Swedish 101

A different language is a different vision of life. ~Federico Fellini

The vocabulary of Swedish is mainly Germanic, either through common Germanic heritage or through loans from German, Low German and to some extent English. Examples of Germanic words in Swedish are mus ("mouse"), kung ("king"), and gås ("goose"). Much of the religious and scientific vocabulary is of Latin or Greek origin, often borrowed through French and, as of late, English. Cross-borrowing from other Germanic languages is also common, at first from Low German, the lingua franca of the Hanseatic league, later from standard German. Some compounds are translations of the elements (calques) of German original compounds into Swedish, e.g bomull from German Baumwolle, cotton (lit. tree-wool). Finland-Swedish has a set of separate terms, often calques of their Finnish counterparts, chiefly terms of law and government. A significant number of French words were imported into Sweden around the 18th century. These words have been transcribed to the Swedish spelling system and are therefore pronounced quite recognizably to a French-speaker. Examples include nivå (fr. niveau, "level"), ateljé; (fr. atelier, "studio"), and paraply (fr. parapluie, "umbrella").
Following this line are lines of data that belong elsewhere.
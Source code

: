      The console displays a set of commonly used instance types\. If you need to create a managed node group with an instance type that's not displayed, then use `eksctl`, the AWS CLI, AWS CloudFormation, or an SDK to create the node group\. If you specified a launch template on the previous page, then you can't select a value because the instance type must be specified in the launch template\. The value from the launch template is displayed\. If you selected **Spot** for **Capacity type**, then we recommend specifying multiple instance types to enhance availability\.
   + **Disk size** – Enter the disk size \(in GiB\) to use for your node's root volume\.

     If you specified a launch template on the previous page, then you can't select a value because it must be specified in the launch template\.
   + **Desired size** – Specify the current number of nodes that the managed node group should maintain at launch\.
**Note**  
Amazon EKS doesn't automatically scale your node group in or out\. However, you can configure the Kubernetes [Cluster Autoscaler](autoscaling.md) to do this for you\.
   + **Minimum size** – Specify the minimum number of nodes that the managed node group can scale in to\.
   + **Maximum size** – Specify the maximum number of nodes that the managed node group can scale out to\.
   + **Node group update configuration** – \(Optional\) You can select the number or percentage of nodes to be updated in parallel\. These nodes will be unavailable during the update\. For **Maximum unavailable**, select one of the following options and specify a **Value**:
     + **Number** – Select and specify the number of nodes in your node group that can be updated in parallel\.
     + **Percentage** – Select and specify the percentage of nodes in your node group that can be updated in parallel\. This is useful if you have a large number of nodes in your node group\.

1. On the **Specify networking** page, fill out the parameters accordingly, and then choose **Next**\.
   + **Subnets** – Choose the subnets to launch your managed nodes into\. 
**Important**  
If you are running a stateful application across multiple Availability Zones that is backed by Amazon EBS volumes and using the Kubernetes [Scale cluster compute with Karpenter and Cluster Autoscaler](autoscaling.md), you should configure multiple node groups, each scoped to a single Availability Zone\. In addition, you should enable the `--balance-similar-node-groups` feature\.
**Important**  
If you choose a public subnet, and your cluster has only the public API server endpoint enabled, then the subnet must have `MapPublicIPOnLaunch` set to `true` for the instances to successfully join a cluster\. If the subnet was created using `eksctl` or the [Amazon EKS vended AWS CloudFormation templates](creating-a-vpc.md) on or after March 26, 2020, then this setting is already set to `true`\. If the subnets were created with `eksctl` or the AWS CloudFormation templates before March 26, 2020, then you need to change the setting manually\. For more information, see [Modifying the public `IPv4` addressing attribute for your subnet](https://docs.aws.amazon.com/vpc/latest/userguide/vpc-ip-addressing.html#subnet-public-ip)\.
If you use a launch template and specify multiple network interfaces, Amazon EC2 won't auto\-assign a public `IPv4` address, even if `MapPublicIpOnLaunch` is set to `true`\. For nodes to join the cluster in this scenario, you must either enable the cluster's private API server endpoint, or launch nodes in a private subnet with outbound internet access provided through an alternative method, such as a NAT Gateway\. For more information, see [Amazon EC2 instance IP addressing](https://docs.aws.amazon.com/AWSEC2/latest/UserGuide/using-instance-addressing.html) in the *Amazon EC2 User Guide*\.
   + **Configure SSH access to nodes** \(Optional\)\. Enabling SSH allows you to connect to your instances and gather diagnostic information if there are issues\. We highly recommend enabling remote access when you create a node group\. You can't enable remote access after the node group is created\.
New words are often formed by compounding, and, like many Germanic languages, Swedish compounds words freely and frequently. Like for instance nagellacksborttagningsmedel ("nail polish remover"), but as in German or Dutch extremely long, though quite impractical, examples like produktionsstyrningssystemsprogramvaruuppdatering ("production controller system software update") are possible. Compound nouns take their gender from the head, which in Swedish is always the last morpheme. A very productive method for creating new verbs is the adding of -a to an existing noun, as in bil ("car") and bila ("to drive (recreationally)").